Sintió como el agua tiraba de él, hacia la rueda, arrastrándolo. Intentó salir de allí, pero al ir a nadar, las palas de metal lo golpearon y aplastaron el hombro derecho. El dolor fue tan brutal, tan intenso, que comenzó a gritar, y su boca se llenó con la fría humedad de las aguas. Intentó salir, pero una segunda pala, y a continuación una tercera, se abatieron sobre él, y se vio succionado por el movimiento de la rueda, arrastrado hacia el lecho del río.

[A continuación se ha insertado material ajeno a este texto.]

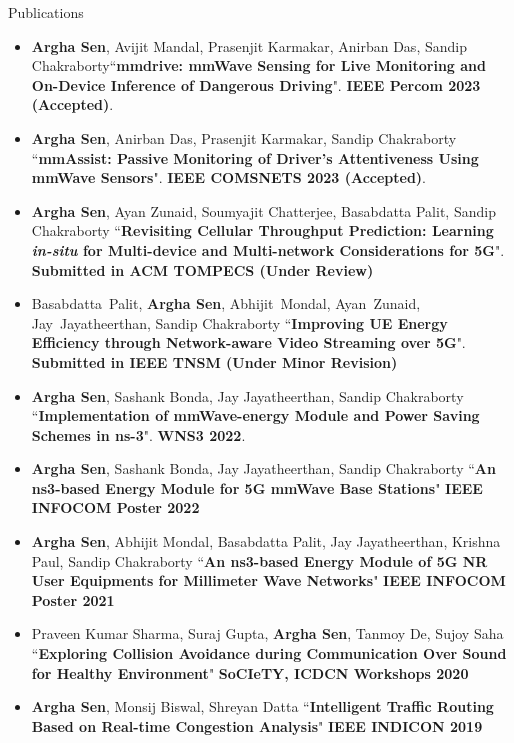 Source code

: \documentclass{resume} %
\begin{document}
	\begin{rSection}{Publications} 
		\begin{itemize}
			\small
			
			\item \textbf{Argha Sen}, Avijit Mandal, Prasenjit Karmakar, Anirban Das, Sandip Chakraborty``\textbf{mmdrive: mmWave Sensing for Live Monitoring and On-Device Inference of Dangerous Driving}". \textbf{IEEE Percom 2023 (Accepted)}.
			
			\item \textbf{Argha Sen}, Anirban Das, Prasenjit Karmakar, Sandip Chakraborty ``\textbf{mmAssist: Passive Monitoring of Driver's Attentiveness Using mmWave Sensors}". \textbf{IEEE COMSNETS 2023 (Accepted)}.
			
			\item \textbf{Argha Sen}, Ayan Zunaid, Soumyajit Chatterjee, Basabdatta Palit, Sandip Chakraborty ``\textbf{Revisiting Cellular Throughput Prediction: Learning \textit{in-situ} for Multi-device and Multi-network Considerations for 5G}". \textbf{Submitted in ACM TOMPECS (Under Review)}
			
			\item Basabdatta~Palit, \textbf{Argha Sen}, Abhijit~Mondal, Ayan~Zunaid, Jay~Jayatheerthan, Sandip Chakraborty ``\textbf{Improving UE Energy Efficiency through Network-aware Video Streaming over 5G}". \textbf{Submitted in IEEE TNSM (Under Minor Revision)}
			
			\item \textbf{Argha Sen}, Sashank Bonda, Jay Jayatheerthan, Sandip Chakraborty ``\textbf{Implementation of mmWave-energy Module and Power Saving Schemes in ns-3}". \textbf{WNS3 2022}.
			
			\item \textbf{Argha Sen}, Sashank Bonda, Jay Jayatheerthan, Sandip Chakraborty
			``\textbf{An ns3-based Energy Module for 5G mmWave Base Stations}" \textbf{IEEE INFOCOM Poster 2022}
			
			\item \textbf{Argha Sen}, Abhijit Mondal, Basabdatta Palit, Jay Jayatheerthan, Krishna Paul, Sandip Chakraborty ``\textbf{An ns3-based Energy Module of 5G NR User Equipments for Millimeter Wave Networks}" \textbf{IEEE INFOCOM Poster 2021}
			
			\item Praveen Kumar Sharma, Suraj Gupta, \textbf{Argha Sen}, Tanmoy De, Sujoy Saha ``\textbf{Exploring Collision Avoidance during Communication Over Sound for Healthy Environment}" \textbf{SoCIeTY, ICDCN Workshops 2020}
			
			\item \textbf{Argha Sen}, Monsij Biswal, Shreyan Datta ``\textbf{Intelligent Traffic Routing Based on Real-time Congestion Analysis}" \textbf{IEEE INDICON 2019} 
			
		\end{itemize}
	\end{rSection}
	
\end{document}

Se dio la vuelta, intentando salir a la superficie, y el filo de la rueda descargó con dureza en su frente, tirándolo hacia atrás. Durante unos instantes todo se volvió negro y entonces recuperó la consciencia suficiente como para sentir que todo su cuerpo estaba aprisionado en la rueda y que conforme esta giraba se hundía más. El pecho y la entrepierna se le combaron contra el borde de la rueda, que lo sumergía hacia el interior de las aguas. Estaba lo bastante despierto como para saber que, si había piedras a menos de medio metro, la rueda lo aplastaría contra ellas.
No había.
La rueda lo hundió hacia abajo y él estiró los brazos en un acto reflejo. Si metía una mano o un pie entre la rueda y uno de los soportes, la fuerza de esta se lo arrancaría de cuajo. Así que se quedó quieto, dejando que el mecanismo lo arrastrara cada vez a mayor profundidad y luego lo expulsara al otro lado.
Un instante después asomó la cabeza por el agua, tirando y revolviéndose. El cinturón se le había quedado enganchado en una de las palas. Alzó la vista. Encima estaba el cielo azul, pero si seguía enganchado, la rueda volvería a hundirlo. Recordó el tablón de madera con el controlador de la válvula en la parte superior. Si no lo apagaba, estaba muerto.
Escupió el agua que se le metía en la boca y con ambas manos en la cintura intentó liberarse. La rueda lo elevó todavía más. Clavó las uñas en la hebilla del cinturón.
Estaba casi en la parte más alta, le quedaba menos de un segundo.
El cinturón se soltó y cayó de espaldas al río. Intentó volverse, protegerse la cabeza con los brazos, pero todo ocurrió demasiado rápido. Se precipitó al agua con un sonoro ¡plaf!, y se hundió lo suficiente como para que su pie izquierdo se golpeara con una piedra sumergida. Pero logró enderezarse y salir al aire, a la luz del día.
Tan pronto como emergió se volvió hacia la plataforma junto a la rueda del molino, pero quienquiera que lo hubiera empujado ya no estaba allí.
Durante un segundo se dejó llevar por la corriente, aliviado, pero poco después nadó hasta una isla de juncos donde el río se bifurcaba. Consiguió agarrarse a una piedra irregular y subir. Escupió lo que quedaba del río en su boca y respiró. A continuación se sentó y abrió la palma de su mano.
La página se había roto un poco, pero quedaba lo suficiente como para cerciorarse de que no se había imaginado lo que había leído.
«Tercer ensayo y Debs sigue sin comprender su parte…»
Thomas, empapado y tiritando, no sabía si reír o llorar. Las chicas no habían estado ensayando un baile. Puede que estuvieran obsesionadas con la música pop, pero se consideraban intelectuales, sofisticadas.
«No voy a ver a Pippa hoy», había escrito Alice Blackstone. «Nos hemos reído mucho, pero Liz estaba en la peluquería y no ha podido venir a comprar la utilería.»
Había dado por sentado que la referencia a la «utilería» era una pretensión adolescente, parte de su argot para hacer que sus frívolas compras resultaran más propias de personas adultas. Estaba equivocado. Probablemente hubiera cierta pretensión, sí, pero solo por el término que habían utilizado. Estaban comprando atrezo.
Alice y su mejor amiga Pippa, junto con Liz y Nicki y Debs, habían estado ensayando una obra, una obra con una redacción difícil y compleja, que Alice había encontrado entre las cosas de su bisabuelo fallecido, una obra del escritor más famoso del mundo que nadie había visto representada sobre un escenario desde hacía casi cuatrocientos años.